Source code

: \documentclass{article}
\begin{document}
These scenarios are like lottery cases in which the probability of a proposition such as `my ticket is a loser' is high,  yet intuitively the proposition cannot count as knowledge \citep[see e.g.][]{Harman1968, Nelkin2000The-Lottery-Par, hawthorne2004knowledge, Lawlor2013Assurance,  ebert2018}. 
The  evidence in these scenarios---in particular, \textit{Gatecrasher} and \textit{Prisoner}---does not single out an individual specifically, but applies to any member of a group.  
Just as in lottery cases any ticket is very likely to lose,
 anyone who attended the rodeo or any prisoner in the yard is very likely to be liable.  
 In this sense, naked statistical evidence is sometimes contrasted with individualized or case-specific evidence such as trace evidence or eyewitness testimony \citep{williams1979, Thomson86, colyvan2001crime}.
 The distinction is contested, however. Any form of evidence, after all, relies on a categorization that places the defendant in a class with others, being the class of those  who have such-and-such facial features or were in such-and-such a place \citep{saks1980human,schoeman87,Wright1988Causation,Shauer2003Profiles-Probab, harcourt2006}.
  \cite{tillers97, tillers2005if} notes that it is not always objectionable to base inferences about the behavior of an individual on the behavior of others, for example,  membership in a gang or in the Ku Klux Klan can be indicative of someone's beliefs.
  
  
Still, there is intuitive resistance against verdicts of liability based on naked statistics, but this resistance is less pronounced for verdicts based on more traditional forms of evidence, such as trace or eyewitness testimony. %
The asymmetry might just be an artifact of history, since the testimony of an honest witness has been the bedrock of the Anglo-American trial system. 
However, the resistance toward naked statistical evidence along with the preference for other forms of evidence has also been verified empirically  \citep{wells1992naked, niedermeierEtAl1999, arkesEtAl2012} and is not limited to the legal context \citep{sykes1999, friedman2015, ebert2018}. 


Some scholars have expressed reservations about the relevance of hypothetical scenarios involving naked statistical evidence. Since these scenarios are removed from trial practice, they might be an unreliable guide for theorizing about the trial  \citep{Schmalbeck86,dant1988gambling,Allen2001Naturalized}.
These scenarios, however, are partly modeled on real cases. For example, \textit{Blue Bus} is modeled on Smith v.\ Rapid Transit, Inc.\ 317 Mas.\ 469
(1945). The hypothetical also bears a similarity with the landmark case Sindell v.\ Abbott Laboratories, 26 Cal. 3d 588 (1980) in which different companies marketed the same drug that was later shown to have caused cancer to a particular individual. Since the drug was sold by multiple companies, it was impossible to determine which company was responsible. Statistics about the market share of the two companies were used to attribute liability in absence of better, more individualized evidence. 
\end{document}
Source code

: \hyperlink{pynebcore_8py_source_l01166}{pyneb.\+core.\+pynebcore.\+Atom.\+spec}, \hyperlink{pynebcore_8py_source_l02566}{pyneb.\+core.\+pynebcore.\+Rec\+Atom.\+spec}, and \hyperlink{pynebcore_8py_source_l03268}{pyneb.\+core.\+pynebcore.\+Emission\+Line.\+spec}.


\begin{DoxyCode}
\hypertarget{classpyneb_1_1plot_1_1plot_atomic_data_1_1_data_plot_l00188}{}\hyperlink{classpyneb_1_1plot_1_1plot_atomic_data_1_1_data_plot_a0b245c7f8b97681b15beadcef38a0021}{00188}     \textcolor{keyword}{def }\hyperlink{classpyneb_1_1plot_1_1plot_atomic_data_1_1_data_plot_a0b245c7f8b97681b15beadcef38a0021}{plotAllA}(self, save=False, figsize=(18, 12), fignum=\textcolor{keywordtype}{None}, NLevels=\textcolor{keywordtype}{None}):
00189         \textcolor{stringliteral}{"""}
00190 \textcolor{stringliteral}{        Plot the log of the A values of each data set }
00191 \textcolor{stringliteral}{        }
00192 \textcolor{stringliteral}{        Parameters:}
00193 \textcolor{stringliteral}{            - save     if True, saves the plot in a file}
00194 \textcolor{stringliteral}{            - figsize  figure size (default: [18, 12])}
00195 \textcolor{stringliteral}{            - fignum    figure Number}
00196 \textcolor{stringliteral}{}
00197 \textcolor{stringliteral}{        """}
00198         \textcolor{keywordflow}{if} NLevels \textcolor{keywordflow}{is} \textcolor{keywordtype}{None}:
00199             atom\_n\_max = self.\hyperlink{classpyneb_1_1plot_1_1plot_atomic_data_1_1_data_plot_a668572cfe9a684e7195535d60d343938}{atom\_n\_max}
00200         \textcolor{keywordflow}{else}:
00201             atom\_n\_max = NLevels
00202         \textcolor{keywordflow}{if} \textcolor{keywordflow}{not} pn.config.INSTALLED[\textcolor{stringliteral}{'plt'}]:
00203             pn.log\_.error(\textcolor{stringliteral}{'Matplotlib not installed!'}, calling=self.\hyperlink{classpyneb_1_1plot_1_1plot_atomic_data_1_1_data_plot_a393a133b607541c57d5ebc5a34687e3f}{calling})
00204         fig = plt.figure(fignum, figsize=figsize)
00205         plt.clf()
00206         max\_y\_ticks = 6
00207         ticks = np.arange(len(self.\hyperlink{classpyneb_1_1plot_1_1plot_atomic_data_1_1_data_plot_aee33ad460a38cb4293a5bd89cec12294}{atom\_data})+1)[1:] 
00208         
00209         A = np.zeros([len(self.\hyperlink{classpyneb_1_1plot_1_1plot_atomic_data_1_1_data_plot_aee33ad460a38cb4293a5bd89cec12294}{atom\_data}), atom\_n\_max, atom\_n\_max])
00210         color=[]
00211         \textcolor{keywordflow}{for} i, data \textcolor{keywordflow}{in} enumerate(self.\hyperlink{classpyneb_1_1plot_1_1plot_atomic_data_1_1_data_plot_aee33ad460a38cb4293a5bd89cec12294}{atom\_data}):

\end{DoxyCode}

(What you have to do)
Output every record above exactly as it appears.

(Finished task)
Source code

: \documentclass{article}
\begin{document}
These scenarios are like lottery cases in which the probability of a proposition such as `my ticket is a loser' is high,  yet intuitively the proposition cannot count as knowledge \citep[see e.g.][]{Harman1968, Nelkin2000The-Lottery-Par, hawthorne2004knowledge, Lawlor2013Assurance,  ebert2018}. 
The  evidence in these scenarios---in particular, \textit{Gatecrasher} and \textit{Prisoner}---does not single out an individual specifically, but applies to any member of a group.  
Just as in lottery cases any ticket is very likely to lose,
 anyone who attended the rodeo or any prisoner in the yard is very likely to be liable.  
 In this sense, naked statistical evidence is sometimes contrasted with individualized or case-specific evidence such as trace evidence or eyewitness testimony \citep{williams1979, Thomson86, colyvan2001crime}.
 The distinction is contested, however. Any form of evidence, after all, relies on a categorization that places the defendant in a class with others, being the class of those  who have such-and-such facial features or were in such-and-such a place \citep{saks1980human,schoeman87,Wright1988Causation,Shauer2003Profiles-Probab, harcourt2006}.
  \cite{tillers97, tillers2005if} notes that it is not always objectionable to base inferences about the behavior of an individual on the behavior of others, for example,  membership in a gang or in the Ku Klux Klan can be indicative of someone's beliefs.
  
  
Still, there is intuitive resistance against verdicts of liability based on naked statistics, but this resistance is less pronounced for verdicts based on more traditional forms of evidence, such as trace or eyewitness testimony. %
The asymmetry might just be an artifact of history, since the testimony of an honest witness has been the bedrock of the Anglo-American trial system. 
However, the resistance toward naked statistical evidence along with the preference for other forms of evidence has also been verified empirically  \citep{wells1992naked, niedermeierEtAl1999, arkesEtAl2012} and is not limited to the legal context \citep{sykes1999, friedman2015, ebert2018}. 


Some scholars have expressed reservations about the relevance of hypothetical scenarios involving naked statistical evidence. Since these scenarios are removed from trial practice, they might be an unreliable guide for theorizing about the trial  \citep{Schmalbeck86,dant1988gambling,Allen2001Naturalized}.
These scenarios, however, are partly modeled on real cases. For example, \textit{Blue Bus} is modeled on Smith v.\ Rapid Transit, Inc.\ 317 Mas.\ 469
(1945). The hypothetical also bears a similarity with the landmark case Sindell v.\ Abbott Laboratories, 26 Cal. 3d 588 (1980) in which different companies marketed the same drug that was later shown to have caused cancer to a particular individual. Since the drug was sold by multiple companies, it was impossible to determine which company was responsible. Statistics about the market share of the two companies were used to attribute liability in absence of better, more individualized evidence. 
\end{document}
Source code

: \hyperlink{pynebcore_8py_source_l01166}{pyneb.\+core.\+pynebcore.\+Atom.\+spec}, \hyperlink{pynebcore_8py_source_l02566}{pyneb.\+core.\+pynebcore.\+Rec\+Atom.\+spec}, and \hyperlink{pynebcore_8py_source_l03268}{pyneb.\+core.\+pynebcore.\+Emission\+Line.\+spec}.


\begin{DoxyCode}
\hypertarget{classpyneb_1_1plot_1_1plot_atomic_data_1_1_data_plot_l00188}{}\hyperlink{classpyneb_1_1plot_1_1plot_atomic_data_1_1_data_plot_a0b245c7f8b97681b15beadcef38a0021}{00188}     \textcolor{keyword}{def }\hyperlink{classpyneb_1_1plot_1_1plot_atomic_data_1_1_data_plot_a0b245c7f8b97681b15beadcef38a0021}{plotAllA}(self, save=False, figsize=(18, 12), fignum=\textcolor{keywordtype}{None}, NLevels=\textcolor{keywordtype}{None}):
00189         \textcolor{stringliteral}{"""}
00190 \textcolor{stringliteral}{        Plot the log of the A values of each data set }
00191 \textcolor{stringliteral}{        }
00192 \textcolor{stringliteral}{        Parameters:}
00193 \textcolor{stringliteral}{            - save     if True, saves the plot in a file}
00194 \textcolor{stringliteral}{            - figsize  figure size (default: [18, 12])}
00195 \textcolor{stringliteral}{            - fignum    figure Number}
00196 \textcolor{stringliteral}{}
00197 \textcolor{stringliteral}{        """}
00198         \textcolor{keywordflow}{if} NLevels \textcolor{keywordflow}{is} \textcolor{keywordtype}{None}:
00199             atom\_n\_max = self.\hyperlink{classpyneb_1_1plot_1_1plot_atomic_data_1_1_data_plot_a668572cfe9a684e7195535d60d343938}{atom\_n\_max}
00200         \textcolor{keywordflow}{else}:
00201             atom\_n\_max = NLevels
00202         \textcolor{keywordflow}{if} \textcolor{keywordflow}{not} pn.config.INSTALLED[\textcolor{stringliteral}{'plt'}]:
00203             pn.log\_.error(\textcolor{stringliteral}{'Matplotlib not installed!'}, calling=self.\hyperlink{classpyneb_1_1plot_1_1plot_atomic_data_1_1_data_plot_a393a133b607541c57d5ebc5a34687e3f}{calling})
00204         fig = plt.figure(fignum, figsize=figsize)
00205         plt.clf()
00206         max\_y\_ticks = 6
00207         ticks = np.arange(len(self.\hyperlink{classpyneb_1_1plot_1_1plot_atomic_data_1_1_data_plot_aee33ad460a38cb4293a5bd89cec12294}{atom\_data})+1)[1:] 
00208         
00209         A = np.zeros([len(self.\hyperlink{classpyneb_1_1plot_1_1plot_atomic_data_1_1_data_plot_aee33ad460a38cb4293a5bd89cec12294}{atom\_data}), atom\_n\_max, atom\_n\_max])
00210         color=[]
00211         \textcolor{keywordflow}{for} i, data \textcolor{keywordflow}{in} enumerate(self.\hyperlink{classpyneb_1_1plot_1_1plot_atomic_data_1_1_data_plot_aee33ad460a38cb4293a5bd89cec12294}{atom\_data}):

\end{DoxyCode}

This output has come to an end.